When Reflection Helps and When It Doesn't
Reflection is effective under a specific condition: the information exists in the store but is scattered across sources that a single query doesn't fully surface.
It has diminishing returns when:
- The underlying data isn't there. If the memory store doesn't contain what the query needs, additional retrieval rounds won't find it. Reflection retrieves what exists — it doesn't generate information that isn't there.
- The query is simple and single-hop. A direct question about a single entity fact (budget, role, buying stage) doesn't benefit from reflection. The initial pass surfaces it. Adding a reflection check adds latency for no gain.
- The result set is already complete. The reflection check's purpose is to detect incompleteness. If the initial pass is comprehensive, the check returns "sufficient" and the loop terminates without additional rounds.
In production, most queries are simple and don't trigger the reflection loop. Reflection activates for the hard cases — the queries where incompleteness would actually matter and where additional retrieval rounds have real information to find.
Bounded Latency
The latency profile matters for production deployments. Each reflection round adds: one LLM call (for the completeness check and query generation) plus zero to two embedding-and-search operations.
With default settings (max 2 rounds, ~850ms per round on the retrieval side, ~1–2s for the LLM calls), the worst-case total latency is roughly 10s — as measured in the experiment. For queries that don't need reflection, latency stays near the baseline (9.4s in the experiment, primarily from the initial vector search and synthesis).
This is predictable. The bounded round count ensures reflection can't run indefinitely. Organizations can tune the bound based on their latency tolerance and the average information density of their entity memory stores.
How This Fits the Broader Architecture
Reflection-bounded retrieval is Layer 3 of the four-layer architecture.

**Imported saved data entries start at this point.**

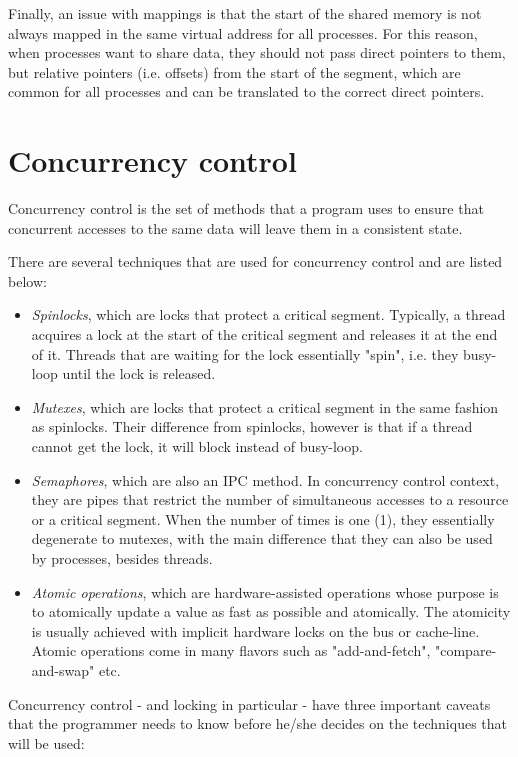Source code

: Finally, an issue with mappings is that the start of the shared memory is not 
always mapped in the same virtual address for all processes. For this reason, 
when processes want to share data, they should not pass direct pointers to 
them, but relative pointers (i.e. offsets) from the start of the segment, which 
are common for all processes and can be translated to the correct direct 
pointers.

\section{Concurrency control\label{sec:conc-theory}}

Concurrency control is the set of methods that a program uses to ensure that 
concurrent accesses to the same data will leave them in a consistent state.

There are several techniques that are used for concurrency control and are 
listed below:

\begin{itemize}
	\item \textit{Spinlocks}, which are locks that protect a critical segment.  
		Typically, a thread acquires a lock at the start of the critical 
		segment and releases it at the end of it. Threads that are waiting for 
		the lock essentially "spin", i.e. they busy-loop until the lock is 
		released.
	\item \textit{Mutexes}, which are locks that protect a critical segment in 
		the same fashion as spinlocks. Their difference from spinlocks, however 
		is that if a thread cannot get the lock, it will block instead of 
		busy-loop.
	\item \textit{Semaphores}, which are also an IPC method. In concurrency 
		control context, they are pipes that restrict the number of 
		simultaneous accesses to a resource or a critical segment. When the 
		number of times is one (1), they essentially degenerate to mutexes, 
		with the main difference that they can also be used by processes,
		besides threads.
	\item \textit{Atomic operations}, which are hardware-assisted operations 
		whose purpose is to atomically update a value as fast as possible and 
		atomically. The atomicity is usually achieved with implicit hardware 
		locks on the bus or cache-line. Atomic operations come in many flavors 
		such as "add-and-fetch", "compare-and-swap" etc.
\end{itemize}

Concurrency control - and locking in particular - have three important caveats 
that the programmer needs to know before he/she decides on the techniques that 
will be used:

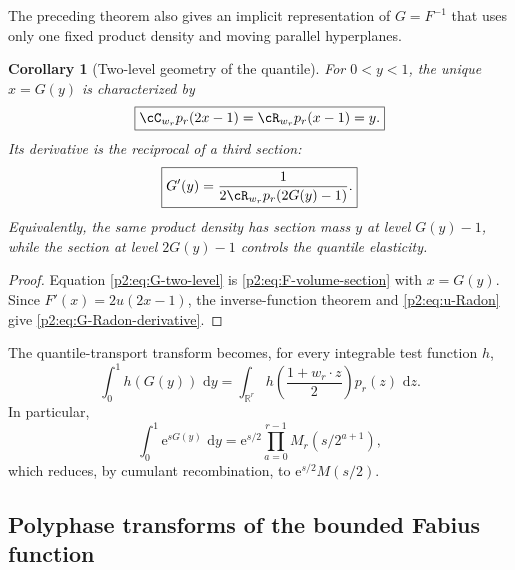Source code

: \documentclass[11pt,oneside]{article}
\newtheorem{corollary}[theorem]{Corollary}
\theoremstyle{definition}
\newcommand{\dd}{\,\mathrm d}
\newcommand{\e}{\mathrm e}
\newcommand{\R}{\mathbb R}
\begin{document}
The preceding theorem also gives an implicit representation of $G=F^{-1}$ that
uses only one fixed product density and moving parallel hyperplanes.

\begin{corollary}[Two-level geometry of the quantile]
\label{p2:cor:inverse-geometry}
For $0<y<1$, the unique $x=G(y)$ is characterized by
\begin{equation}
 \boxed{\displaystyle
 \cC_{w_r}p_r(2x-1)=\cR_{w_r}p_r(x-1)=y.}                 \label{p2:eq:G-two-level}
\end{equation}
Its derivative is the reciprocal of a third section:
\begin{equation}
 \boxed{\displaystyle
 G'(y)=\frac1{2\cR_{w_r}p_r(2G(y)-1)}.}                   \label{p2:eq:G-Radon-derivative}
\end{equation}
Equivalently, the same product density has section mass $y$ at level $G(y)-1$,
while the section at level $2G(y)-1$ controls the quantile elasticity.
\end{corollary}

\begin{proof}
Equation \eqref{p2:eq:G-two-level} is \eqref{p2:eq:F-volume-section} with $x=G(y)$.
Since $F'(x)=2u(2x-1)$, the inverse-function theorem and
\eqref{p2:eq:u-Radon} give \eqref{p2:eq:G-Radon-derivative}.
\end{proof}

The quantile-transport transform becomes, for every integrable test function
$h$,
\begin{equation}
 \int_0^1h(G(y))\,\dd y
 =\int_{\R^r}h\!\left(\frac{1+w_r\cdot z}{2}\right)
   p_r(z)\,\dd z.                                         \label{p2:eq:G-product-cube}
\end{equation}
In particular,
\begin{equation}
 \int_0^1\e^{sG(y)}\,\dd y
 =\e^{s/2}\prod_{a=0}^{r-1}M_r(s/2^{a+1}),                \label{p2:eq:G-polyphase-MGF}
\end{equation}
which reduces, by cumulant recombination, to
$\e^{s/2}M(s/2)$.

\subsection{Polyphase transforms of the bounded Fabius function}
\end{document}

It operates on top of the dual memory store (Layer 1), which means the reflection loop has both open-set facts and schema-enforced properties available to retrieve from.
The quality gate mechanism in Layer 1 compounds here: facts that enter the store are coreference-resolved, self-contained, and temporally anchored. When the reflection loop generates follow-up queries based on "what's missing," it's querying a clean store where the information that exists is reliable. Reflection on a noisy store would surface noise in addition to the missing signal, reducing the effective gain.
Frequently Asked Questions
How does the completeness check work? Isn't it just another LLM call? Yes, it's an LLM call, but at low temperature (0.1) and with a narrow, binary task: assess whether the retrieved evidence is sufficient to answer the original question, and if not, identify what's missing. This is a different task than answer generation — it's evaluation, not synthesis. The determinism of low temperature makes the check reliable rather than creative.
Can reflection introduce hallucination? The reflection loop generates queries, not answers. Hallucination in the query generation phase produces follow-up queries that don't retrieve useful results — the loop finds nothing additional and terminates. It doesn't introduce false information into the result set, because results are retrieved, not generated.
What's the tradeoff between max rounds and quality? The data shows most gains come in the first additional round. Setting max rounds to 1 captures ~94% of the two-round completeness gain (61.2% vs. 62.8%) at lower latency. For high-stakes queries where completeness is paramount, two rounds is appropriate. For general production use, one additional round is usually the right balance.
Does reflection work across both open-set and schema-enforced memory? Yes. The retrieval path operates across both memory types simultaneously. Follow-up queries can surface open-set facts, schema-enforced properties, or both, depending on what the reflection check identifies as missing.